Zur Zeit werden wieder Millionen Brieftauben auf Zwangsreise geschickt. An die Hunderttausend verfliegen sich pro Jahr.
Zu finden sind sie in den Parkanlagen der Innenstädte, in Gärten und auf Balkonen: halb tot vor Erschöpfung !
Es sind unter anderem die verflogenen Brieftauben, die zu dem Problem der wachsenden Stadttaubenpopulationen geführt haben. Diese werden dann von den Kommunen bekämpft, statt dass man der Zucht und dem Brieftaubensport den Riegel vorschiebt !
Landestierschutzverband fordert behördlich kontrollierte Nachweise über nicht zurück gekehrte Brieftauben, Zahlung von Abgaben für diese Tiere und langfristig ein generelles Verbot des Brieftaubensports über große Distanzen.
Völlig erschöpfte Tauben fallen gegenwärtig in den Innenstädten ins Auge. Sie sitzen in Gebäudenischen, auf Balkonen und in den Grünanlagen. Und es handelt sich in vielen Fällen nicht um kranke Stadttauben. Denn die Tiere sind beringt, stammen also aus Brieftaubenzuchten. Millionen Tauben werden gerade jetzt wieder von ihren Züchtern auf einen erzwungenen Langstreckenflug geschickt. Etwa 100.000 von ihnen kommen alljährlich nicht zurück in den Heimatschlag. Damit sind sie für keinen der rund 80.000 deutschen Brieftaubenzüchter auch nur einen müden Cent mehr wert.
Tierfreunde, die gefundene Brieftauben auf den Homepages der Züchter melden, erhalten üblicherweise keine Antwort und am Telefon hört man die Züchter sagen: "Überlassen sie das Tier sich selbst". Dahinter verbirgt sich eine Mentalität, die nur auf Erfolge und Hochleistung fixiert ist. Ein Zuchtziel ist die hohe Vermehrungsrate, um möglichst zügig Selektionen vornehmen zu können: das einzelne Tier zählt nichts. Die enormen Flugleistungen der Brieftauben erreicht man dadurch, dass man sie von ihren Partnern oder ihrem Nachwuchs trennt. Hier wird die starke Paarbindung der Tauben und der instinktive Wunsch schnell wieder beim Nest zu sein gnadenlos ausgenutzt, um die Tauben zu Höchstleistungen zu zwingen. Der starke innerliche Trieb zurückzukehren und ihr ausgeprägter Orientierungssinn erklären die hohen Flugleistungen der Brieftauben.
Durch sich wöchentlich steigernde Distanzen nehmen die Züchter eine brutale Selektion vor: rund 30 % Verluste werden einkalkuliert, bei den Jungvögeln sind es noch viel mehr.

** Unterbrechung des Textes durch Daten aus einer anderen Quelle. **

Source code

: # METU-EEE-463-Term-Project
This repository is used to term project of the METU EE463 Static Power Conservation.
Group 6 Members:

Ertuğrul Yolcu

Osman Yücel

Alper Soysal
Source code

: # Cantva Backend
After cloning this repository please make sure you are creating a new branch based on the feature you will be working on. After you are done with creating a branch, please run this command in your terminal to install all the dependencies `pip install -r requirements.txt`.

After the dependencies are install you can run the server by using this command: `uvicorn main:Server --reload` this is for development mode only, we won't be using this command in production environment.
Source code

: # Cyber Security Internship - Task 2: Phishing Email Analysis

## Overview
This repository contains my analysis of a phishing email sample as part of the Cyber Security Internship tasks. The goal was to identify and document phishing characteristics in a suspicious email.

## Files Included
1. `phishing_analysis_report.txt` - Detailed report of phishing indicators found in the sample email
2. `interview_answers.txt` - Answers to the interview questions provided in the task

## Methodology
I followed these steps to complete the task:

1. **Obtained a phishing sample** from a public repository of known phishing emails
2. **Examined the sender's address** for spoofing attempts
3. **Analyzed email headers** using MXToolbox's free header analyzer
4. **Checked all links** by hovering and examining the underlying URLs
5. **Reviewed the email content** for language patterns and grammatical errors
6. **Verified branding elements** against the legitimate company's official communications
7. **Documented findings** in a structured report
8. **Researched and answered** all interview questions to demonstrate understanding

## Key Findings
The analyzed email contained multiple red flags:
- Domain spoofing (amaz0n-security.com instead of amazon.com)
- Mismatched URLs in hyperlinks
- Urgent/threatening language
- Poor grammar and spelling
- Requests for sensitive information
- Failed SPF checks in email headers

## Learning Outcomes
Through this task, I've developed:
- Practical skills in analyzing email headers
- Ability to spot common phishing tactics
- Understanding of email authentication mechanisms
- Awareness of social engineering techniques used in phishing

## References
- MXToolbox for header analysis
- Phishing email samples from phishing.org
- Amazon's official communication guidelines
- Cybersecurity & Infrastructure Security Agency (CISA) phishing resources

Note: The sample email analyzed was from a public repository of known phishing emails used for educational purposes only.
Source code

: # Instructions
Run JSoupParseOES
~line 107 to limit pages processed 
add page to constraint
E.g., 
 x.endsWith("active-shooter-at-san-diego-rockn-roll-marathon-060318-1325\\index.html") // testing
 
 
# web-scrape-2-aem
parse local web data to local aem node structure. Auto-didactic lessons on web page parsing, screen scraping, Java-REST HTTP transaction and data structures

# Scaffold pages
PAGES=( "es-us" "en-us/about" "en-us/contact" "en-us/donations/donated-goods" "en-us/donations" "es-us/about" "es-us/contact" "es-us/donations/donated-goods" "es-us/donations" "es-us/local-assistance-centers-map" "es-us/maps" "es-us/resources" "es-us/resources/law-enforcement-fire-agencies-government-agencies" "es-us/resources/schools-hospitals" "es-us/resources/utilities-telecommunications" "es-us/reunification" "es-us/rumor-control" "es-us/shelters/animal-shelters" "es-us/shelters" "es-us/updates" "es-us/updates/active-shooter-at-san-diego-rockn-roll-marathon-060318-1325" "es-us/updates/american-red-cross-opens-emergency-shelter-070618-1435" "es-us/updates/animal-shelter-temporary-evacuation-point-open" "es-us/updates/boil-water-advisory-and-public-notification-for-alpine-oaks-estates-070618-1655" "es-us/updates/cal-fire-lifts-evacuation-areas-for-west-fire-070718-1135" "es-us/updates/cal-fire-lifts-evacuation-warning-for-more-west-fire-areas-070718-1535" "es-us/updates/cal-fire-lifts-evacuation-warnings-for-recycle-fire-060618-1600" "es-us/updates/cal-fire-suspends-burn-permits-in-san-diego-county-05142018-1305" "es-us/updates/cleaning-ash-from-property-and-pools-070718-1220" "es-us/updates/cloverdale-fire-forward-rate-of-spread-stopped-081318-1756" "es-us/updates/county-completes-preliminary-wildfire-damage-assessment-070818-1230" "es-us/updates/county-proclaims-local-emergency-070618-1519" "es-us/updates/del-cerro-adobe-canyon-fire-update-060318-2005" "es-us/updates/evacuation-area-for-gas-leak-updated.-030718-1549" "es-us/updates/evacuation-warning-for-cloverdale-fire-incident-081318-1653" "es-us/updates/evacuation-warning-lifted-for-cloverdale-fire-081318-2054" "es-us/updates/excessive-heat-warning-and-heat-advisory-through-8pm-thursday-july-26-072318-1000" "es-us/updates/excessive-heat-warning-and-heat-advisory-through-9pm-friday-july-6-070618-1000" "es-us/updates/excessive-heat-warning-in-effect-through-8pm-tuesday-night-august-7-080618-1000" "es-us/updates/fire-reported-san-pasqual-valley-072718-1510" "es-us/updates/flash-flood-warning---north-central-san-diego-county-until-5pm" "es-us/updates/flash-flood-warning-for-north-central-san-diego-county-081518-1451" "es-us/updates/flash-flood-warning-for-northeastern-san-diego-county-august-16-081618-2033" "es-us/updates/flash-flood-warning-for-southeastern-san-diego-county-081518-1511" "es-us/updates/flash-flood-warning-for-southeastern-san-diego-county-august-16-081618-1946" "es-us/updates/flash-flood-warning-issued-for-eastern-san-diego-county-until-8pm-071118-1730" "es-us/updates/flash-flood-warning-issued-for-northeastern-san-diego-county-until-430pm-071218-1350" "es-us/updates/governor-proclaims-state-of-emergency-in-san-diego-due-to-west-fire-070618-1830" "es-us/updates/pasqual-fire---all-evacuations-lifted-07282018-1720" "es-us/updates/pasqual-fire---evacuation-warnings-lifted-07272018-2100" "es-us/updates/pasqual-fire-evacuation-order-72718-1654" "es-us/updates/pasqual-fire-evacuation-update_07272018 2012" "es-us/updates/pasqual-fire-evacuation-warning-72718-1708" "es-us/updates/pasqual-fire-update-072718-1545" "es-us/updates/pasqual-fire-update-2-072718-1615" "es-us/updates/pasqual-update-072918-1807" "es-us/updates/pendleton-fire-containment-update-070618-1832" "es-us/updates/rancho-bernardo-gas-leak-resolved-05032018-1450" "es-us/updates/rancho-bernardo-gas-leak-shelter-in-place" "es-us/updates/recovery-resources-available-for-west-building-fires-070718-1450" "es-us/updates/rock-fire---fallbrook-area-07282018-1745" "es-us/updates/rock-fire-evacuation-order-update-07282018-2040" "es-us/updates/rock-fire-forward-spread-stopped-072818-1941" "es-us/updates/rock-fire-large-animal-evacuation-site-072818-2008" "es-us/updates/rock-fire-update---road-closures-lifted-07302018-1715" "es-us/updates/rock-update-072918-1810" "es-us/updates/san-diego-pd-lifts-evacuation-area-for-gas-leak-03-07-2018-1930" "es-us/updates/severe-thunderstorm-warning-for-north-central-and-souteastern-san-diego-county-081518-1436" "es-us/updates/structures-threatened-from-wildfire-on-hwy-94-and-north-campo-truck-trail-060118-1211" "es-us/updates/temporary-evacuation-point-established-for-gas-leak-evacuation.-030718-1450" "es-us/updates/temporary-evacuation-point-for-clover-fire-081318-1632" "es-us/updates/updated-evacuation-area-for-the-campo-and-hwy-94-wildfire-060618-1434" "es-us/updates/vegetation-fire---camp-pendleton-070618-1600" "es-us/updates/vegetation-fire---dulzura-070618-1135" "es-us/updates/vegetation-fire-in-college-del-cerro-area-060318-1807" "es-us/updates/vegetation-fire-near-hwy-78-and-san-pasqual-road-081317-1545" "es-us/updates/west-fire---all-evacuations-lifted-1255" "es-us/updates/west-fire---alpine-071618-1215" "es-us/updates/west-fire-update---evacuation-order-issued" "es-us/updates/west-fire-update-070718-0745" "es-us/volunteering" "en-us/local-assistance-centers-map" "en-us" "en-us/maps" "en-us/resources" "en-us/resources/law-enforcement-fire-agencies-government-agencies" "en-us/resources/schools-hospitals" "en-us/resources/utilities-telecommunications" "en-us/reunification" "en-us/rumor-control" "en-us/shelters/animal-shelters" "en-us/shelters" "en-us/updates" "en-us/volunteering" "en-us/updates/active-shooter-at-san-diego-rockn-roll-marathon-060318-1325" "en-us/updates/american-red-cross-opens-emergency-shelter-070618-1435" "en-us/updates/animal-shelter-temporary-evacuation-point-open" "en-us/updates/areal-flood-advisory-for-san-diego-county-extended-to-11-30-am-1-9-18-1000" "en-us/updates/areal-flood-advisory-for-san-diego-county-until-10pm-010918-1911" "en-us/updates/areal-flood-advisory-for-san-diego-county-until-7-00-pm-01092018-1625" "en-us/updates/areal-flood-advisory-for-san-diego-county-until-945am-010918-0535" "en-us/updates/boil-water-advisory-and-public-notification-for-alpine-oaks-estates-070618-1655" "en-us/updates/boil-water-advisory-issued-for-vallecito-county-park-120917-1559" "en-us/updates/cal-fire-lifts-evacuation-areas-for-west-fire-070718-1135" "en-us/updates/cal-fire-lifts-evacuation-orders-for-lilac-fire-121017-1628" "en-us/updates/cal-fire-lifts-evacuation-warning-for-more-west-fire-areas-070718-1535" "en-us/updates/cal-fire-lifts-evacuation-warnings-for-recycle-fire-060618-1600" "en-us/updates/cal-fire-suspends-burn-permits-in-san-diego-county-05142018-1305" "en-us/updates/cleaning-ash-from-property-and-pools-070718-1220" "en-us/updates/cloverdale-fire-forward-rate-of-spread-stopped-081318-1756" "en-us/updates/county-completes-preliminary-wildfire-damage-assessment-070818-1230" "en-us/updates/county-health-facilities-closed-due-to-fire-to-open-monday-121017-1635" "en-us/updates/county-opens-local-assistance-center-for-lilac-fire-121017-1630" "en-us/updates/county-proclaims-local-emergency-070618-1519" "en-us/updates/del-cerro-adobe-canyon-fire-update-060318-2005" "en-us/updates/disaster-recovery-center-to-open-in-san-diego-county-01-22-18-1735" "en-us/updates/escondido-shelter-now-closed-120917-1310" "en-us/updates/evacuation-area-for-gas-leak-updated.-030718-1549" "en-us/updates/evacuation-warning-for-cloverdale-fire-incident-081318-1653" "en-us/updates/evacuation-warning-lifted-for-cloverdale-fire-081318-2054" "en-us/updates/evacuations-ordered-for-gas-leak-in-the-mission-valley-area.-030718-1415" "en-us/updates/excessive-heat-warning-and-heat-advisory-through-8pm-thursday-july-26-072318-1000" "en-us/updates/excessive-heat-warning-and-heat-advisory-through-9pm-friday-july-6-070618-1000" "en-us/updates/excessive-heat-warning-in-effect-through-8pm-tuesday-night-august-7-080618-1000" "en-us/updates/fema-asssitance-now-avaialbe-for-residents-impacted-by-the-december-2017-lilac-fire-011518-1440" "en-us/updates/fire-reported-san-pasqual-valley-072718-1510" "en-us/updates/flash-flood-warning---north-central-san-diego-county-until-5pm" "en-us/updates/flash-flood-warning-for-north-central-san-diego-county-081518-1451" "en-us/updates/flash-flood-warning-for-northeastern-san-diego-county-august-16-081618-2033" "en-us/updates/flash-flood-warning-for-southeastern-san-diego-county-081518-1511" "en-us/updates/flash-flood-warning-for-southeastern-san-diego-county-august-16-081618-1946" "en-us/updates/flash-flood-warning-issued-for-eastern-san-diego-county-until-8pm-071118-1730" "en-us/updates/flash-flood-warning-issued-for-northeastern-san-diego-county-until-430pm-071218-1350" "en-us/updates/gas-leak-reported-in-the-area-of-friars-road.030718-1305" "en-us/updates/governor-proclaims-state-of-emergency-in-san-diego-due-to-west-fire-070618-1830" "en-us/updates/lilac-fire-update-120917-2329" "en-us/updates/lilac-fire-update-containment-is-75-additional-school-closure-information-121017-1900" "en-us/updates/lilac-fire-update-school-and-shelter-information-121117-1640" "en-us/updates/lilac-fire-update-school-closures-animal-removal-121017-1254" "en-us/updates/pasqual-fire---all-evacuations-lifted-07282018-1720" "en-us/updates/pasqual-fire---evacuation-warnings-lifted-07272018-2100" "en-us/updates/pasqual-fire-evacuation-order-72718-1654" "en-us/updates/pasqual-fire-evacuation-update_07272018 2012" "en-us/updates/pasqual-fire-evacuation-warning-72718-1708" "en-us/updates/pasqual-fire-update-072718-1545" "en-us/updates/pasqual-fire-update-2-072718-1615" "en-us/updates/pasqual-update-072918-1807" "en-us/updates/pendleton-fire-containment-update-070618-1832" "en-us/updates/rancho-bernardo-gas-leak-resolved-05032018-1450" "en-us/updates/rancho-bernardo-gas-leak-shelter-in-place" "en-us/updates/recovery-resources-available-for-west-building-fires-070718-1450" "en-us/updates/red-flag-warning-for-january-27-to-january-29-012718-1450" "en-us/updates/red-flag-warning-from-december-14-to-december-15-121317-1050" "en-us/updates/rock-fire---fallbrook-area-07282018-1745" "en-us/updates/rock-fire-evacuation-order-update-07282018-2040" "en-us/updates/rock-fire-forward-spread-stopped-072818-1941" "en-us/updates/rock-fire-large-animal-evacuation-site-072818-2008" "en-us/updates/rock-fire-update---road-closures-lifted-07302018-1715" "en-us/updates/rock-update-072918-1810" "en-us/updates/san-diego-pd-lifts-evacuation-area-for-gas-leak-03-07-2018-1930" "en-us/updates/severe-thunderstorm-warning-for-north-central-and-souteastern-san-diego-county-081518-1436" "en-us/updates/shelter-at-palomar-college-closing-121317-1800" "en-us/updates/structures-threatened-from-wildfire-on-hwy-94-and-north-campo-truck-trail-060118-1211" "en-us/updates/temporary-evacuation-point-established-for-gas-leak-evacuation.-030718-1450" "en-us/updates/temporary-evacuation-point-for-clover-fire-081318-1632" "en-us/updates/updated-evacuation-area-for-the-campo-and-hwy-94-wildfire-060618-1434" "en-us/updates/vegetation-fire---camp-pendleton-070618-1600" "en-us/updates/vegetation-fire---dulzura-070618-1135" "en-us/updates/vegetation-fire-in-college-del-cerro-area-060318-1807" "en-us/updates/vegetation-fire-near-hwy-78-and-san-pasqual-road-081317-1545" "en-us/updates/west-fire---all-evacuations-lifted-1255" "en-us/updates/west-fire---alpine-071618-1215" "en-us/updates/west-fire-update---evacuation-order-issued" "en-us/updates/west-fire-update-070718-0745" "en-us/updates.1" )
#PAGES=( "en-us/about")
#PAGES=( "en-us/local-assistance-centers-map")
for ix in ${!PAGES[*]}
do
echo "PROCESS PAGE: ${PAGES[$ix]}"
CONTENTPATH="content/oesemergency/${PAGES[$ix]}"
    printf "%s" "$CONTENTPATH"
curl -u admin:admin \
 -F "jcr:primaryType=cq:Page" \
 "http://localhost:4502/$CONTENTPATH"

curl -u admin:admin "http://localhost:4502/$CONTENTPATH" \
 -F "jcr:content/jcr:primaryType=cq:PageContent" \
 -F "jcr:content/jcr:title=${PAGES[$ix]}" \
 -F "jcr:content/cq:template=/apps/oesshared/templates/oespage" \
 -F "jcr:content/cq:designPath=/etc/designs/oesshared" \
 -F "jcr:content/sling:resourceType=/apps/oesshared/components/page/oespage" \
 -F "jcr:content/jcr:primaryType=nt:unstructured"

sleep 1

Die Tiere, die es nicht mehr in ihren Schlag zurück schaffen, gesellen sich zu den Tauben in den Innenstädten, denn als Schwarmtiere suchen sie ihresgleichen. Außerdem ist in den Städten das Nahrungsangebot am größten. Die überlebenden Tiere paaren sich dann mit den "einheimischen" Artgenossen. Nicht zuletzt aufgrund der züchterischen Selektion auf hohe Vermehrungsraten brüten die Tiere fast das ganze Jahr über. Und mit jeder einzelnen Paarung fließen die Gene der Hochleistungstauben in die Stadttaubenpopulationen ein.
Zugleich sind sie der lebende Spreu der in Massen gezüchteten Tiere, den die Züchter auf unverantwortliche Weise losgeworden sind. Doch diese Vorgehensweise ist nichts anderes als eine Tieraussetzung im Sinne des § 3 des Tierschutzgesetzes, die mit bis zu € 25.000 .- geahndet wird.
"100.000-fache Tieraussetzung, nur damit einige wenige, besonders leistungsfähige Tiere mehrere hundert Kilometer Flug in ihren Heimatschlag bewältigen, was dem Züchter Pokale und Preisgelder einbringt ?", fragt Gerhard Käfer, Vorsitzender des Landestierschutzverbands. "Solches Tun kann nicht länger geduldet werden".
Nach Meinung des Landestierschutzverbandes müssen zukünftig behördlich kontrollierte Nachweise über nicht zurück gekehrte Brieftauben erbracht werden. Die Züchter müssen für das Tierleid, dass sie in den Städten anrichten, wenigstens zur Kasse gebeten werden und zwar durch Zahlung von Abgaben für den bewusst in Kauf genommenen Tierverlust. Mittel der öffentlichen Hand für Taubenzuchtvereine sind völlig inakzeptabel.
Das langfristige Ziel des Tierschutzes kann dagegen nur in einem Verbot des Brieftaubensports über große Distanzen bestehen.